Lonmin may face capital-raising dilemma

[miningmx.com] – ANALYSTS writing about the prospects for Lonmin in the wake of the five-and-a-half month strike over wages were sanguine about the firm, although one analyst said it faced a dilemma of growth versus shareholder returns.

JP Morgan Cazenove analyst, Allan Cooke, said he’s comfortable Lonmin has the ability to climb out of the strike effects.

“The group bore the brunt of the AMCU [Association of Mineworkers & Construction Union] strike and remains highly geared to PGM [platinum group metal] prices, in our numbers,’ Cooke said in a note dated July 25.

“Investor uncertainty should ease as production normalises and our forecast higher PGM basket price should assist a recovery in the group’s battered rating,’ he added.

Shares in Lonmin have been savaged this year. Since February 28, they were nearly 50% weaker, but have since recovered slightly after hitting a 12-month low in early July.

As of June 30, the company had a net debt/cash position of exactly: nil.

In other words, its cash of $586m was exactly balanced by debt of $586m. And as it sets about ramping-up production, in which it must also replenish its inventories, it will almost certainly slide into a net debt position.
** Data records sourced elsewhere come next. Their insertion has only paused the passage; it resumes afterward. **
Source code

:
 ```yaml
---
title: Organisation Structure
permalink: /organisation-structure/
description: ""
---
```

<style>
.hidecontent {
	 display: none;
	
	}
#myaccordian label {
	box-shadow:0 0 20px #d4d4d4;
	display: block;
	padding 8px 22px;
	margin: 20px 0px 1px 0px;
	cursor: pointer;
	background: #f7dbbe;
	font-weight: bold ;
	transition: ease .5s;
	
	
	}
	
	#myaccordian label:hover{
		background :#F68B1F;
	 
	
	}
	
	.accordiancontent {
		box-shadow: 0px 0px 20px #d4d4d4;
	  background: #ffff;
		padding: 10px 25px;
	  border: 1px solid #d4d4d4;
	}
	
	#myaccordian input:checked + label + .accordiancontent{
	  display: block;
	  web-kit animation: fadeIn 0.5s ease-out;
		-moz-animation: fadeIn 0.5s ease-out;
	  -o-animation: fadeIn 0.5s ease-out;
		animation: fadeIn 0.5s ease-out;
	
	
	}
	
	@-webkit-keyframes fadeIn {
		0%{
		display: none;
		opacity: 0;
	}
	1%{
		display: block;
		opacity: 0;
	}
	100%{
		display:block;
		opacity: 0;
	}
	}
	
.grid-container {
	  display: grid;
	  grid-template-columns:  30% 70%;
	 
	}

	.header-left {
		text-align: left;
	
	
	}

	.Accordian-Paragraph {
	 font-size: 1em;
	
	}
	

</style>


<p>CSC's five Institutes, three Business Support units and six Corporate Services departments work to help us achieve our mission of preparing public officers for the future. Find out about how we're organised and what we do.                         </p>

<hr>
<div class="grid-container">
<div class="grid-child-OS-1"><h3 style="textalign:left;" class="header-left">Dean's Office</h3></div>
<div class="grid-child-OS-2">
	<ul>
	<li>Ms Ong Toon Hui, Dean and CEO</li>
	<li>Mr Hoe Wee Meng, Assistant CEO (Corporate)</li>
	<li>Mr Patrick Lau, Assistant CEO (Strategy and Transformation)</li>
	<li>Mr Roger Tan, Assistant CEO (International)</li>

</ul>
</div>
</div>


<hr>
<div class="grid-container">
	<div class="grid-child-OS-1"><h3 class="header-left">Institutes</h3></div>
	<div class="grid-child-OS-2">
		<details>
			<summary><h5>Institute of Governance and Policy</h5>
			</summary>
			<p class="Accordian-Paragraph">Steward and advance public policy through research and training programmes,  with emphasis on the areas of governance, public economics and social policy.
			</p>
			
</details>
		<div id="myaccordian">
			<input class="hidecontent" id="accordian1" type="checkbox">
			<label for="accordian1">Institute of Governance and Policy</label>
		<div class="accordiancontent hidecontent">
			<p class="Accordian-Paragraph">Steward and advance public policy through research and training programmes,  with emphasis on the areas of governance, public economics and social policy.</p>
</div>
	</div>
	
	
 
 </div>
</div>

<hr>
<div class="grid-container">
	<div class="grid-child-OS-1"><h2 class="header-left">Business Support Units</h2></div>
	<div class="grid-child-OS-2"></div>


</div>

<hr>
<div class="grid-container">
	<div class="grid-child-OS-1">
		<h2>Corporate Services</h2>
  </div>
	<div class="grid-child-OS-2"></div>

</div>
Other analysts agree Lonmin is in a position to recover.

Seten Naidoo, an analyst for Standard Bank Group Securities, said Lonmin was his company’s preferred platinum pick, again on its ability to bounce back and leverage to higher platinum prices.

“In our view, the current management team is well positioned to maintain the momentum of the operational turnaround post labour strikes and drive returns for all stakeholders,’ he said.

Said Edward Sterck, an analyst for BMO: “As after the previous strike, Lonmin appears to have a good handle on the restart process and we see a projected quick return to a free cash flow positive position as definitely a positive’.

As can be expected, however, there isn’t universal agreement on the prognosis for Lonmin.

Andrew Byrne, an analyst for Barclays Capital thinks Lonmin’s management faces some uncomfortable questions in respect of its medium-term strategic plans.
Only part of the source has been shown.